═══ Provided data ═══
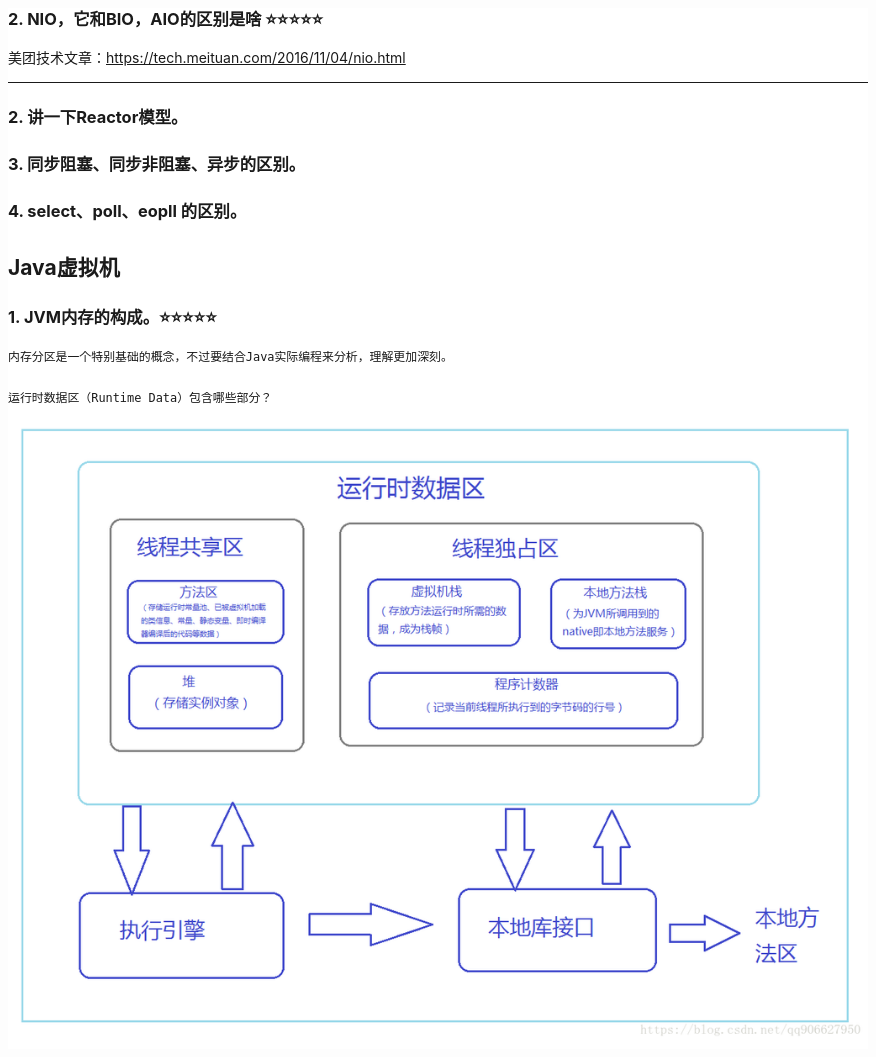 
### 2.  NIO，它和BIO，AIO的区别是啥 ⭐⭐⭐⭐⭐



美团技术文章：https://tech.meituan.com/2016/11/04/nio.html







---

### 2. 讲一下Reactor模型。
### 3. 同步阻塞、同步非阻塞、异步的区别。
### 4. select、poll、eopll 的区别。

## Java虚拟机
### 1. JVM内存的构成。⭐⭐⭐⭐⭐

```
内存分区是一个特别基础的概念，不过要结合Java实际编程来分析，理解更加深刻。

运行时数据区（Runtime Data）包含哪些部分？
```

![](pics/java_memory.png)
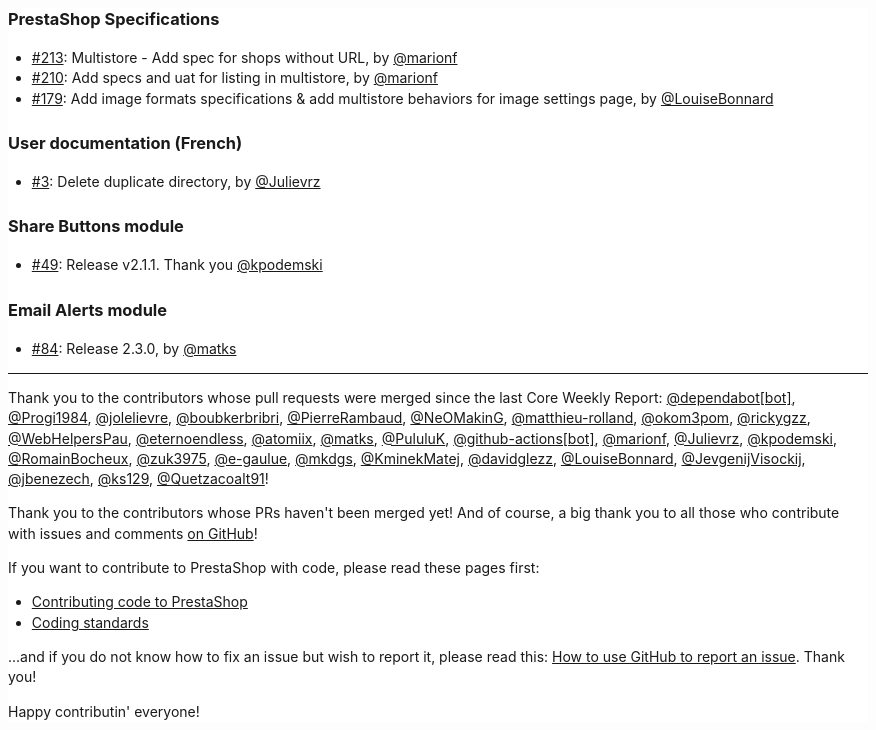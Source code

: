 
### PrestaShop Specifications
* [#213](https://github.com/PrestaShop/prestashop-specs/pull/213): Multistore - Add spec for shops without URL, by [@marionf](https://github.com/marionf)
* [#210](https://github.com/PrestaShop/prestashop-specs/pull/210): Add specs and uat for listing in multistore, by [@marionf](https://github.com/marionf)
* [#179](https://github.com/PrestaShop/prestashop-specs/pull/179): Add image formats specifications & add multistore behaviors for image settings page, by [@LouiseBonnard](https://github.com/LouiseBonnard)


### User documentation (French)
* [#3](https://github.com/PrestaShop/user-documentation-fr/pull/3): Delete duplicate directory, by [@Julievrz](https://github.com/Julievrz)


### Share Buttons module
* [#49](https://github.com/PrestaShop/ps_sharebuttons/pull/49): Release v2.1.1. Thank you [@kpodemski](https://github.com/kpodemski)


### Email Alerts module
* [#84](https://github.com/PrestaShop/ps_emailalerts/pull/84): Release 2.3.0, by [@matks](https://github.com/matks)


<hr />

Thank you to the contributors whose pull requests were merged since the last Core Weekly Report: [@dependabot[bot]](https://github.com/apps/dependabot), [@Progi1984](https://github.com/Progi1984), [@jolelievre](https://github.com/jolelievre), [@boubkerbribri](https://github.com/boubkerbribri), [@PierreRambaud](https://github.com/PierreRambaud), [@NeOMakinG](https://github.com/NeOMakinG), [@matthieu-rolland](https://github.com/matthieu-rolland), [@okom3pom](https://github.com/okom3pom), [@rickygzz](https://github.com/rickygzz), [@WebHelpersPau](https://github.com/WebHelpersPau), [@eternoendless](https://github.com/eternoendless), [@atomiix](https://github.com/atomiix), [@matks](https://github.com/matks), [@PululuK](https://github.com/PululuK), [@github-actions[bot]](https://github.com/apps/github-actions), [@marionf](https://github.com/marionf), [@Julievrz](https://github.com/Julievrz), [@kpodemski](https://github.com/kpodemski), [@RomainBocheux](https://github.com/RomainBocheux), [@zuk3975](https://github.com/zuk3975), [@e-gaulue](https://github.com/e-gaulue), [@mkdgs](https://github.com/mkdgs), [@KminekMatej](https://github.com/KminekMatej), [@davidglezz](https://github.com/davidglezz), [@LouiseBonnard](https://github.com/LouiseBonnard), [@JevgenijVisockij](https://github.com/JevgenijVisockij), [@jbenezech](https://github.com/jbenezech), [@ks129](https://github.com/ks129), [@Quetzacoalt91](https://github.com/Quetzacoalt91)!

Thank you to the contributors whose PRs haven't been merged yet! And of course, a big thank you to all those who contribute with issues and comments [on GitHub](https://github.com/PrestaShop/PrestaShop)!

If you want to contribute to PrestaShop with code, please read these pages first:

 * [Contributing code to PrestaShop](https://devdocs.prestashop.com/1.7/contribute/contribution-guidelines/)
 * [Coding standards](https://devdocs.prestashop.com/1.7/development/coding-standards/)

...and if you do not know how to fix an issue but wish to report it, please read this: [How to use GitHub to report an issue](https://devdocs.prestashop.com/1.7/contribute/contribute-reporting-issues/). Thank you!

Happy contributin' everyone!
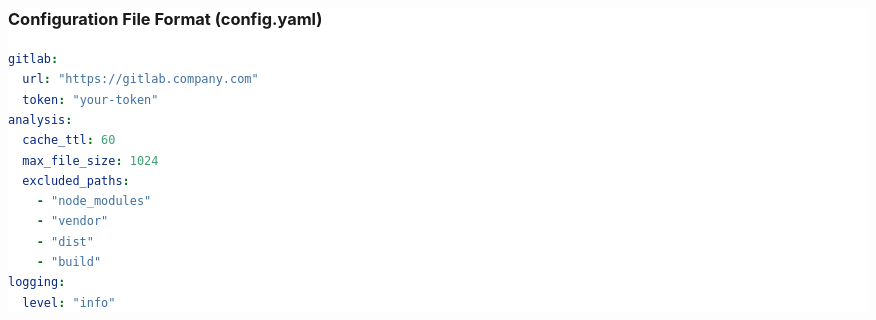### Configuration File Format (config.yaml)
```yaml
gitlab:
  url: "https://gitlab.company.com"
  token: "your-token"
analysis:
  cache_ttl: 60
  max_file_size: 1024
  excluded_paths:
    - "node_modules"
    - "vendor" 
    - "dist"
    - "build"
logging:
  level: "info"
```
═══
Check each line above for the string "devdocs" and copy the ones that have it.

 * [Contributing code to PrestaShop](https://devdocs.prestashop.com/1.7/contribute/contribution-guidelines/)
 * [Coding standards](https://devdocs.prestashop.com/1.7/development/coding-standards/)
...and if you do not know how to fix an issue but wish to report it, please read this: [How to use GitHub to report an issue](https://devdocs.prestashop.com/1.7/contribute/contribute-reporting-issues/). Thank you!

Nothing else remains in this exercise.